Look through the records below and copy each line that includes the word "Images".

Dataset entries
[Start of Attachment]

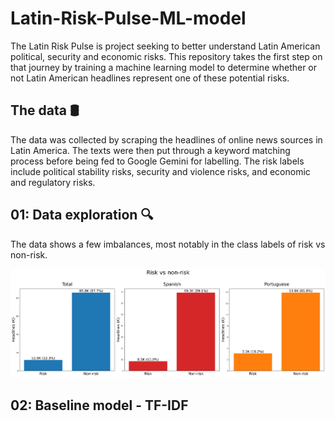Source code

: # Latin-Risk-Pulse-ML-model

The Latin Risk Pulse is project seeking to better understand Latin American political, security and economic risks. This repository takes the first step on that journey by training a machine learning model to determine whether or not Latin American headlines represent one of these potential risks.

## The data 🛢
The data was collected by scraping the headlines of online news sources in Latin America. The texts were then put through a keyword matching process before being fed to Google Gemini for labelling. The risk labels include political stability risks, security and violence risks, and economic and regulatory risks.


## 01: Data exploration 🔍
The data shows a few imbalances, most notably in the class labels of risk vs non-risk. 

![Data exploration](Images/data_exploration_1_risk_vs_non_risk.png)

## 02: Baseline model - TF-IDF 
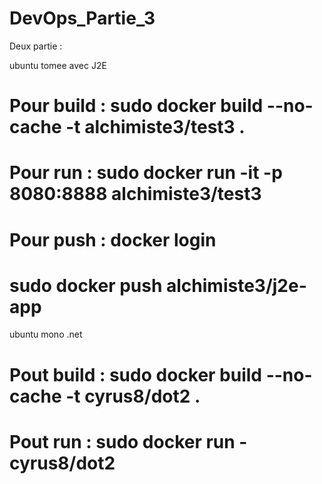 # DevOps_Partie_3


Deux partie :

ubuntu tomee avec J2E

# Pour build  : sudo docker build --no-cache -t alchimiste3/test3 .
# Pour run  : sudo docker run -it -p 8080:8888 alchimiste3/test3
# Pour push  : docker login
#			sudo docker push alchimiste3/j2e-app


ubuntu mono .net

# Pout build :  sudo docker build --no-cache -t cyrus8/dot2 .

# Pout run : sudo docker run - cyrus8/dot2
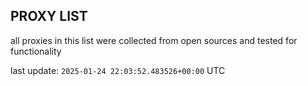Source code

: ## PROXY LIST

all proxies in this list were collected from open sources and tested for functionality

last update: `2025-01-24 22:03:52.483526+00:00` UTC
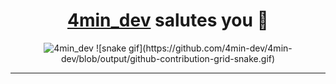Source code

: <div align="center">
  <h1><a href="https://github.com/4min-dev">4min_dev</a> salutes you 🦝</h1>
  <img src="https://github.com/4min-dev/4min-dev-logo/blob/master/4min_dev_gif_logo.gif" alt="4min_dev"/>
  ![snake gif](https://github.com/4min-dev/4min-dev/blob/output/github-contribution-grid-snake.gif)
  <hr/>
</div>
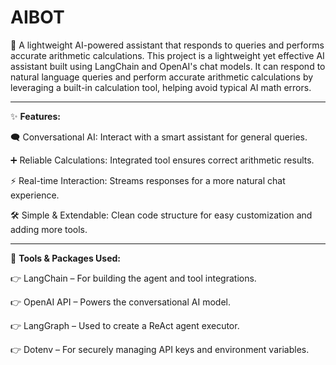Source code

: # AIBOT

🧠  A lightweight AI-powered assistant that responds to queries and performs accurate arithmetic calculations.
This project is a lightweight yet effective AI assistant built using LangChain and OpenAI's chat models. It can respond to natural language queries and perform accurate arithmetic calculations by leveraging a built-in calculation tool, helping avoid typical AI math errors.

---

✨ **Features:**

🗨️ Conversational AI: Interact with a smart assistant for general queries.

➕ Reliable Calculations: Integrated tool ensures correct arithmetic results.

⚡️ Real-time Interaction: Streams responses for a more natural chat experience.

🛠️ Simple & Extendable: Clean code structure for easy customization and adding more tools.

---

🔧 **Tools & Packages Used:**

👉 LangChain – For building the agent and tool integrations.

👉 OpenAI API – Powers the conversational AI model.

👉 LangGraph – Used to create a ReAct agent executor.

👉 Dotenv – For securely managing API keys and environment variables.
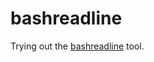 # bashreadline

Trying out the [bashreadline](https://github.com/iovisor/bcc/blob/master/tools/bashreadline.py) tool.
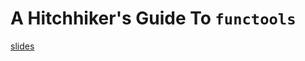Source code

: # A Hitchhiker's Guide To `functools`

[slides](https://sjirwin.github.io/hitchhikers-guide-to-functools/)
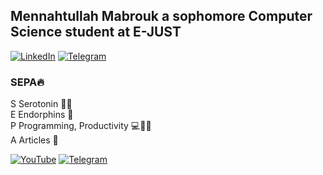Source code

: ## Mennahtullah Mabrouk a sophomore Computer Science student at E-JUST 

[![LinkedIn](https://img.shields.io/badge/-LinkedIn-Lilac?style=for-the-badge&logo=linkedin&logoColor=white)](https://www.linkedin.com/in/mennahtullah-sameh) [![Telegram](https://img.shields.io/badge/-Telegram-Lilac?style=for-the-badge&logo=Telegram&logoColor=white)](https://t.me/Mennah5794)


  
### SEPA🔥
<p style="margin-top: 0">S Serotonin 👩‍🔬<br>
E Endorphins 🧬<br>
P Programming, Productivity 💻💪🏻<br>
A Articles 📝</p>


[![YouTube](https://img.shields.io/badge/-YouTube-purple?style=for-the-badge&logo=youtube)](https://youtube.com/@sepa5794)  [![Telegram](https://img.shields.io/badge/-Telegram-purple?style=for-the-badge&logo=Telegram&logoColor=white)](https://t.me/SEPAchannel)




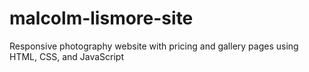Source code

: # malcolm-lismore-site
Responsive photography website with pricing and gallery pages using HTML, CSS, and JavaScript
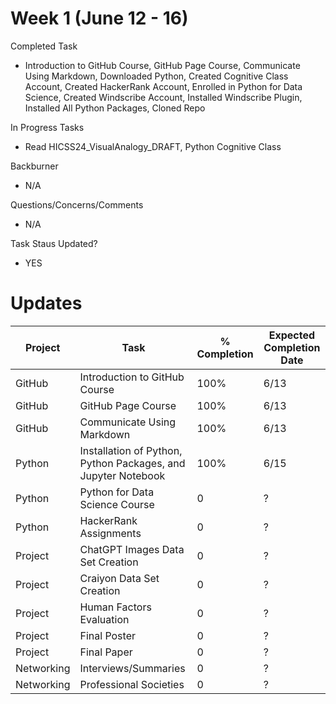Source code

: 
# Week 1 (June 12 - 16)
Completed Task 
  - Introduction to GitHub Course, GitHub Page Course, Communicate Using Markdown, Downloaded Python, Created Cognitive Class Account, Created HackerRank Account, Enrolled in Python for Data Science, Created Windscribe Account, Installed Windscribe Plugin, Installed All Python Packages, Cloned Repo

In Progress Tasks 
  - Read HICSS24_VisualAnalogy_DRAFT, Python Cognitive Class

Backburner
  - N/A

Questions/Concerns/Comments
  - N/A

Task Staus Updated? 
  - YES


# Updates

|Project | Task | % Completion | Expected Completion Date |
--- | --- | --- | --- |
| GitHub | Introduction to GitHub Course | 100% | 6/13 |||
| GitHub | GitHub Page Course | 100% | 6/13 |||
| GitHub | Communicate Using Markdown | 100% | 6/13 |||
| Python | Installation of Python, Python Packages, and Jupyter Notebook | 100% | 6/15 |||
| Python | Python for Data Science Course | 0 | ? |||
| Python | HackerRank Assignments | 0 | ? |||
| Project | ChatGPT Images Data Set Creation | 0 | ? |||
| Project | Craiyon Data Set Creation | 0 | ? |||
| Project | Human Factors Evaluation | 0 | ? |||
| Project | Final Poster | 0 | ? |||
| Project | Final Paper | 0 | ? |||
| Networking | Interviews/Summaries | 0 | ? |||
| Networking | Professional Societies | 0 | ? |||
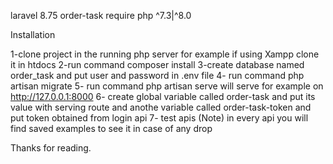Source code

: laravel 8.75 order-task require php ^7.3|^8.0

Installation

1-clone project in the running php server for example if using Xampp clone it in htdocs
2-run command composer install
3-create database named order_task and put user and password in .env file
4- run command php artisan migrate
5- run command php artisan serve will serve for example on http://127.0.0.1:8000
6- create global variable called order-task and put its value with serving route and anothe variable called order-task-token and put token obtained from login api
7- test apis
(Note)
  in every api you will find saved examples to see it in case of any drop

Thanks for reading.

[End of Attachment]
[Start of Attachment]

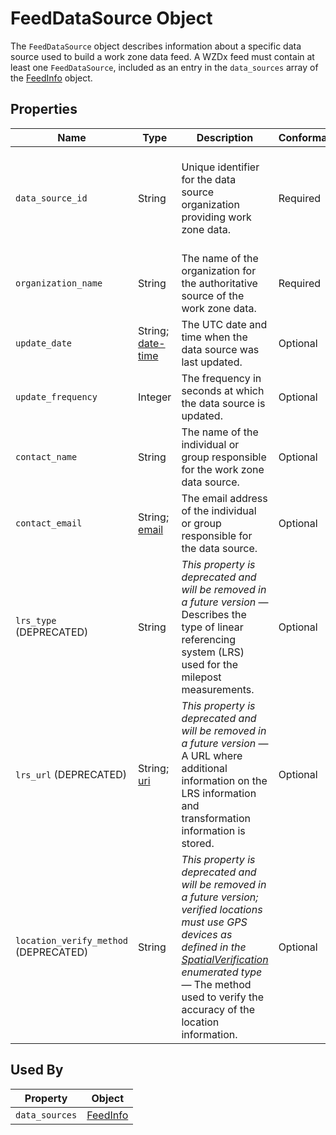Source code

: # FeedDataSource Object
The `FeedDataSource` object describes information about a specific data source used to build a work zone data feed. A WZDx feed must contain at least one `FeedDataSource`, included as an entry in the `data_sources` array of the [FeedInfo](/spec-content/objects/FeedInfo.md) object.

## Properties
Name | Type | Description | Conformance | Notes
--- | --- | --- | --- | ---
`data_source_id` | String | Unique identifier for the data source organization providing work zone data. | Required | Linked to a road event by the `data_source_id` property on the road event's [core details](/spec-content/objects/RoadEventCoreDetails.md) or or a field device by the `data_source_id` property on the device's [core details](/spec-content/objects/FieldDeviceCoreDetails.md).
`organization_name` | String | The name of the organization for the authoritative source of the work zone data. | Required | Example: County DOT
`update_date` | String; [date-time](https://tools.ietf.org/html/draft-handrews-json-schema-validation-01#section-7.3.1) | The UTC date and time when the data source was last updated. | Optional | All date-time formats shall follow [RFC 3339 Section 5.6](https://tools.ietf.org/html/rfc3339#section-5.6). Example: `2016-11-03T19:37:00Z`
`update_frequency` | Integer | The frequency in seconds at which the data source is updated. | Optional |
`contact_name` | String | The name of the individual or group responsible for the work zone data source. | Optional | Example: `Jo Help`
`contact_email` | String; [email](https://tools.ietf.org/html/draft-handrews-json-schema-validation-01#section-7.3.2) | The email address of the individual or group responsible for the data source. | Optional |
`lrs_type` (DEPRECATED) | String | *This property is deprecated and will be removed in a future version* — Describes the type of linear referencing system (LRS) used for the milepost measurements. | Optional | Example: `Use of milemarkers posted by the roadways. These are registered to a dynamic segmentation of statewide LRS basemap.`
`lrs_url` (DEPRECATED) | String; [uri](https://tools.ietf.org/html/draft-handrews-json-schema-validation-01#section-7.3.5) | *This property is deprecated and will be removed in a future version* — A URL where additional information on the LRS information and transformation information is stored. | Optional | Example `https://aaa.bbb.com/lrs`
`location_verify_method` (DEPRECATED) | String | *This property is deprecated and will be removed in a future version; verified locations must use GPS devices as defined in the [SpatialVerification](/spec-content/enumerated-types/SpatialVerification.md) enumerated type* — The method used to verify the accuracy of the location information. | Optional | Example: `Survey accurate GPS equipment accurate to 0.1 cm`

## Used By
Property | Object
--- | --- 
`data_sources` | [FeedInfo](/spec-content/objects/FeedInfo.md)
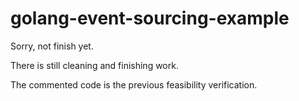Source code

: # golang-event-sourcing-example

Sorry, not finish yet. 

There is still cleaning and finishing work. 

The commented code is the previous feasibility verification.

[End of Attachment]

### Result for this exercise
![Data exploration](Images/data_exploration_1_risk_vs_non_risk.png)
| Project | ChatGPT Images Data Set Creation | 0 | ? |||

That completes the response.